For generation upon generation, the acequia tradition of sacando la acequia has endured in New Mexico and Southern Colorado. We often call water the lifeblood of the community; it is also true that the people are the lifeblood of the acequia. The annual spring cleaning reminds us of the hard work of our ancestors, the significance of water to our way of life, and the hope that renews us this time of year that we will have some water for our fields, crops, gardens, and orchards.   


We can still marvel at the design and the hard work needed centuries ago to create the acequias.  Fragments of our history remain and give us an idea of the persistence of those who came before us.  In some cases, the contour for the course of the acequia was determined using a bottle with a bubble as a level; and in other cases the water was coaxed to flow along the edge of a valley to help carve out a course for itself. To dig through rock, some stories tell how our predecessors would build a fire and pour water thereby shattering the rock to create the watercourse. We can only imagine that acequias must have taken years of collective labor and cooperation to be created.

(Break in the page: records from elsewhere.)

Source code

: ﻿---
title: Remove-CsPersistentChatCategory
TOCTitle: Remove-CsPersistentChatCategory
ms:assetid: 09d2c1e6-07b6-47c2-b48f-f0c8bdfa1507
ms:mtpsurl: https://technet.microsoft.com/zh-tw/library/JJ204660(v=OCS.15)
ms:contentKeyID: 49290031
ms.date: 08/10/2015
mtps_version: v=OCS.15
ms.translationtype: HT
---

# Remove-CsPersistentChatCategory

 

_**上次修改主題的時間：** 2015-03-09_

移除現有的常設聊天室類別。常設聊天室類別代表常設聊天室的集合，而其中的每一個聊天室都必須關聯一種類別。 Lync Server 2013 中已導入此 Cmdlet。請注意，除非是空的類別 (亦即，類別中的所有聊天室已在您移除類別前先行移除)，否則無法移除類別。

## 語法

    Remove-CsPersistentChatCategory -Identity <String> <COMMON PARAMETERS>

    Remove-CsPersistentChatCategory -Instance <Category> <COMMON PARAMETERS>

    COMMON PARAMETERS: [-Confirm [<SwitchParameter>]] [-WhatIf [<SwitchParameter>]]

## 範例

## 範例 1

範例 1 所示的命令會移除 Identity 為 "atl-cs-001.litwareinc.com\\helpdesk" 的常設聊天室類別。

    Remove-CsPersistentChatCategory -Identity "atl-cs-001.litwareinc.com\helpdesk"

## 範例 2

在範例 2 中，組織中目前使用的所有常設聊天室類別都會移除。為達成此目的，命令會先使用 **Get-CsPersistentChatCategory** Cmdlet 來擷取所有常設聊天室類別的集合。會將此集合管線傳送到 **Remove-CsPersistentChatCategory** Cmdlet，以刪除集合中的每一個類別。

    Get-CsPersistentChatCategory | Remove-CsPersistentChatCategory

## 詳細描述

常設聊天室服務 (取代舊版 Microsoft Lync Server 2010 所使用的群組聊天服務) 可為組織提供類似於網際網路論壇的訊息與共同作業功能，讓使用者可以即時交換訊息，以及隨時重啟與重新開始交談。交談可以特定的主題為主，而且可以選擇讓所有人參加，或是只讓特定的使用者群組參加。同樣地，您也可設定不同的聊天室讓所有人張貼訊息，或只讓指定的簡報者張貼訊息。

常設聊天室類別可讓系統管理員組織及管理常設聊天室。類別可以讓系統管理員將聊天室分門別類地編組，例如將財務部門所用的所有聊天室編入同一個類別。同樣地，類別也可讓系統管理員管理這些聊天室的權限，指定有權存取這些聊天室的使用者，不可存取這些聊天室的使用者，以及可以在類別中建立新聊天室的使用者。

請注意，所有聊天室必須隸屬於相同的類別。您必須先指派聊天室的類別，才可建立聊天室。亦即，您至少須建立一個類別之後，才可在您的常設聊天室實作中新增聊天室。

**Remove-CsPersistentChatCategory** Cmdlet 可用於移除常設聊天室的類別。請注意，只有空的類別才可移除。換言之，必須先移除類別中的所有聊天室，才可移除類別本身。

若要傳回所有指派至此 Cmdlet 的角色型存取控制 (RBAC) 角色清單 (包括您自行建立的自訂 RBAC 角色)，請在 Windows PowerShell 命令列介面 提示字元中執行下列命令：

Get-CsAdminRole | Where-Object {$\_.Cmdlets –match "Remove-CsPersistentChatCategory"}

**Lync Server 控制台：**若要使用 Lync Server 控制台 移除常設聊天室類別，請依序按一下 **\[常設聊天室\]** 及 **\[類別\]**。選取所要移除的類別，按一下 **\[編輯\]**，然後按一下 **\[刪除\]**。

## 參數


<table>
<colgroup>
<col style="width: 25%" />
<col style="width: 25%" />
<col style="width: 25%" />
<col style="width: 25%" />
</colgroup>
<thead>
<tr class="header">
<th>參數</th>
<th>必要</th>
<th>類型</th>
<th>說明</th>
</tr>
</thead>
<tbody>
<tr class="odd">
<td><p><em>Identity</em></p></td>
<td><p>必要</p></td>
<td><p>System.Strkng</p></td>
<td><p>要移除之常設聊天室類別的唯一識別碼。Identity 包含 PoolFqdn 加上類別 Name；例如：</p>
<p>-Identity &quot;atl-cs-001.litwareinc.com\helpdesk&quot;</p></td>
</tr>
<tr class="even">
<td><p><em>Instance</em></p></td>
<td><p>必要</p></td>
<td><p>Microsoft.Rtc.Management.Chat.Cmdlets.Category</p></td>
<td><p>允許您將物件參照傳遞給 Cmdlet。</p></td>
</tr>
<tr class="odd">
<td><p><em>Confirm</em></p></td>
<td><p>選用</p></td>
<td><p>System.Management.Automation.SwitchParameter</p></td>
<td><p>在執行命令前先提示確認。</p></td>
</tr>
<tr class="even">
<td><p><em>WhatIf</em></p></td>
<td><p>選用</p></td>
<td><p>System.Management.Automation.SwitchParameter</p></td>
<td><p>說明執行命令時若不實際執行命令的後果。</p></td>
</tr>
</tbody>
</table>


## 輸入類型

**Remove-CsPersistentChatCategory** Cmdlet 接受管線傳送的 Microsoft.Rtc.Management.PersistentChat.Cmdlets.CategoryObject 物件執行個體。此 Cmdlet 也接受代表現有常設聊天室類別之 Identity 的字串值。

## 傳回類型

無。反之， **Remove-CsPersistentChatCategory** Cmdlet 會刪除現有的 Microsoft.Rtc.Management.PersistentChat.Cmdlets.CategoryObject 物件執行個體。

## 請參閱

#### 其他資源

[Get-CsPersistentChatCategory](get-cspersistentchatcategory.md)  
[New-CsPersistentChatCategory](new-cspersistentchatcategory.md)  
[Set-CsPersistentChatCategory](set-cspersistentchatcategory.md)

The cleaning of the acequia is one of the few occasions where many of our neighbors see each other. In our acequia, the Mayordomo goes door-to-door with a memo for each parciante providing the details of the spring cleaning. This one-on-one relationship gives us an opportunity to stay connected and to talk about our plans for the growing season. On the morning of the cleaning, the peones with their shovels in hand talk in the resolana before walking to the start of the acequia madre which is the part maintained in common by all the parciantes.  For young men, having the strength to labor for a full day with an acequia crew is part of their coming of age.  In addition to their support role to their family members cleaning the acequia (meals, etc.), some women also participate in the labor of the spring cleaning.  


During the acequia cleaning, we gain a greater appreciation for the bordo of the acequia which is the ditch bank where the acequia has an easement for collective use for maintenance and improvements of the ditch. The bordo is the space where there is passage along the length of the acequia. The easement of an acequia also includes traditional points of access through individual properties along the ditch.  Generally, any disagreements or disputes about the extent or nature of acequia easements should be resolved prior to the day of acequia cleaning.


One of the most enjoyable moments following the cleaning is to see the water flow through the acequia for the first time in the Spring. The hope of growing food for our families and communities is fed each year that the water flows. As long as we have parciantes who are actively irrigating, there will be people who care about keeping the acequia flowing and who will serve as peones to continue the tradition of sacando la acequia each year.